新司法修習について

 平成18年度から始まった新司法修習では,1年間の修習期間は,8か月の分野別実務修習と,2か月の選択型実務修習,2か月の集合修習の課程で構成されています。

1. 分野別実務修習

 分野別実務修習は,全国各地の地方裁判所,地方検察庁,弁護士会という実務の第一線において,経験豊富な実務家の個別的指導の下で,実際の事件の取扱いを体験的に学ぶ修習(個別修習)が中心となります。民事裁判,刑事裁判,検察,弁護の4分野について,それぞれ2か月ずつ実施されます。
 裁判修習では,法廷を傍聴して裁判官の訴訟指揮を間近で体験したり,係属中の事件の記録や法廷でのやり取りを検討して,裁判官と判決の内容について意見交換をしたり,その事件における事実上又は法律上の問題点についての検討結果を裁判官に文書で報告して,その講評を受けたりします。
 検察修習では,実際の犯罪事件について,指導係検事等による指導の下,証拠収集,被疑者や参考人に対する取調べなどの捜査について学び,体験し,起訴・不起訴の処分について意見を述べたり,検察官の公判立会を傍聴したりします。
 弁護修習では,個別指導弁護士の下で,法律相談や法廷などに立ち会ったり,様々な法律文書を起案して講評を受けたり,弁護士会の活動を体験したりします。

2. 選択型実務修習

 選択型実務修習は,司法修習生が,分野別実務修習の4分野を一通り修習した後に,自らの進路や興味,関心に応じて,主体的に選択,設計することにより,分野別実務修習の成果の深化と補完を図り,又は分野別実務修習の過程では体験できない領域における実務修習をするための課程です。
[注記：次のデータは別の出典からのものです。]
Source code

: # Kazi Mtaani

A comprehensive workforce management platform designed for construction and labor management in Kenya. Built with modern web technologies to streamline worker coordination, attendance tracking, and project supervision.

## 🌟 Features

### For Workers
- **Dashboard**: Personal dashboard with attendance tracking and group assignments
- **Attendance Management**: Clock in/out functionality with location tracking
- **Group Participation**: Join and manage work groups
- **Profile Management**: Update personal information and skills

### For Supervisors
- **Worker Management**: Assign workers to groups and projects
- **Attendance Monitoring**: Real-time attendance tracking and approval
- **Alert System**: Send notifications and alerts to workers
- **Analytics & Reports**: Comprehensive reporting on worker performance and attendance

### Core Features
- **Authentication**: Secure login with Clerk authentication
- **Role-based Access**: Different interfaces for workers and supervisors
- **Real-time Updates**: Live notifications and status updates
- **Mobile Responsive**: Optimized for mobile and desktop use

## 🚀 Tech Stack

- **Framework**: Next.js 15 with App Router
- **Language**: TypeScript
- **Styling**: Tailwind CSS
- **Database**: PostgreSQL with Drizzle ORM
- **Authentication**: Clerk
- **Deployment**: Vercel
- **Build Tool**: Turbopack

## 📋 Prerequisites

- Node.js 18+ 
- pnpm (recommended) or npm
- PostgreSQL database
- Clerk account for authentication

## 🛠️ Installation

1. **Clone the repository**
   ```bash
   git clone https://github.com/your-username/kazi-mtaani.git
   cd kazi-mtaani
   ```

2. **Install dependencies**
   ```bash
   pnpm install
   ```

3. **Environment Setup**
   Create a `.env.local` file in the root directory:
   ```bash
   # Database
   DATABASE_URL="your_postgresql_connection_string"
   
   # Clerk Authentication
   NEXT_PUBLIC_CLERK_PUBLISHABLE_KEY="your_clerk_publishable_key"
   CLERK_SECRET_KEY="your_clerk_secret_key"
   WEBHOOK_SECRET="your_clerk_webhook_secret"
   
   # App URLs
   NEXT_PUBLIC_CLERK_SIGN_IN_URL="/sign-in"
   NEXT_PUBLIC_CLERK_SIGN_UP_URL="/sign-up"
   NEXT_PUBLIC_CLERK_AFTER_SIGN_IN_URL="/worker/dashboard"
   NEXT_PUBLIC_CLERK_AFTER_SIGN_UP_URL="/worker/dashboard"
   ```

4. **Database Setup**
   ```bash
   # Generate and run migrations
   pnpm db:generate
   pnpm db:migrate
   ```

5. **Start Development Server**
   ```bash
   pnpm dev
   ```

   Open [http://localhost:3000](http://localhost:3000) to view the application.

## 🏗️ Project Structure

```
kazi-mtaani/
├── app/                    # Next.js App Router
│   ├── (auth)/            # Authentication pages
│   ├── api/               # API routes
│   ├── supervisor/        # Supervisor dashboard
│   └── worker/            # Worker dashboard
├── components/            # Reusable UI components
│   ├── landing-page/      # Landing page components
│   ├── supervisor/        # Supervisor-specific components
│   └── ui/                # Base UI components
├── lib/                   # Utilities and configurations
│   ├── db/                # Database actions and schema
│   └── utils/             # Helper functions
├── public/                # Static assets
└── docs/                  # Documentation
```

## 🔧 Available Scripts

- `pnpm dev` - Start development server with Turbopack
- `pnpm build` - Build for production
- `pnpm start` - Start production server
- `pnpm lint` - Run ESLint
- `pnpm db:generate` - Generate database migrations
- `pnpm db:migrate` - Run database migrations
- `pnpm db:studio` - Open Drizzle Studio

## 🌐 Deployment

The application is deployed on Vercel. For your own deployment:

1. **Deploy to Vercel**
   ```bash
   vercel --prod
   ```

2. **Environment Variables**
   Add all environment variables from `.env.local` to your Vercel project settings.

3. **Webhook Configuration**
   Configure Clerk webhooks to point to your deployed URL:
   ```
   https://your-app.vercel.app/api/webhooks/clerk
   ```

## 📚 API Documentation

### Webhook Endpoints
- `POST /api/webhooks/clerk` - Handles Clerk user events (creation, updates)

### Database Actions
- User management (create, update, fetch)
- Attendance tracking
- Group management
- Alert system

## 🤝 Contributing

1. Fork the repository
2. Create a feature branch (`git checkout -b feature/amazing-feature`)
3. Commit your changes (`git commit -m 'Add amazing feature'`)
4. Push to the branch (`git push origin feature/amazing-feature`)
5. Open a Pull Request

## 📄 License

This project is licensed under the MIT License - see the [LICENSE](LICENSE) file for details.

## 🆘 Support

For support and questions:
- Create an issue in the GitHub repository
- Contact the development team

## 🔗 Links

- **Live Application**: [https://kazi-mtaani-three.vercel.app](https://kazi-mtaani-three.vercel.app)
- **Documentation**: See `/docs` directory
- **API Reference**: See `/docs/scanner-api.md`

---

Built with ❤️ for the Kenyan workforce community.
新司法修習において初めて採り入れられた制度です。
 選択型実務修習では,分野別実務修習において弁護修習をした弁護士事務所を拠点(ホームグラウンド)とした上で,各地方裁判所,地方検察庁,弁護士会で多様な個別修習プログラムが提供されるほか,全国の司法修習生を対象とする修習プログラムも提供されます。また,司法修習生が,法曹の活動と密接な関係を有する分野について,自ら修習先を開拓して修習することもできます。

3. 集合修習

 実務修習の体験を補完して,体系的,汎用的な実務教育を行い,法律実務のスタンダードを指導する課程で,司法研修所において2か月間実施されます。分野別実務修習の4分野を修習した後,集合修習と選択型実務修習のどちらを先に修習するかは,実務修習地ごとに異なります。
 集合修習では,民事裁判,刑事裁判,検察,民事弁護,刑事弁護の5科目について行われます。クラス担任制が採られており,各クラスでは,科目ごとにそれぞれ1人の5人の教官によって,充実した指導と的確な個別指導が行われます。
 集合修習においては,実際の事件記録をアレンジした修習用の事件記録(修習記録)を使って,起案することを中心に指導が行われます。起案は,教官が添削,講評したり,司法修習生相互で討論をしたりする素材となります。
 選択型実務修習と集合修習を終えると,修習期間の最後に,司法修習生考試が実施され,これに合格すると司法修習を終え,判事補,検事又は弁護士となる資格を取得します。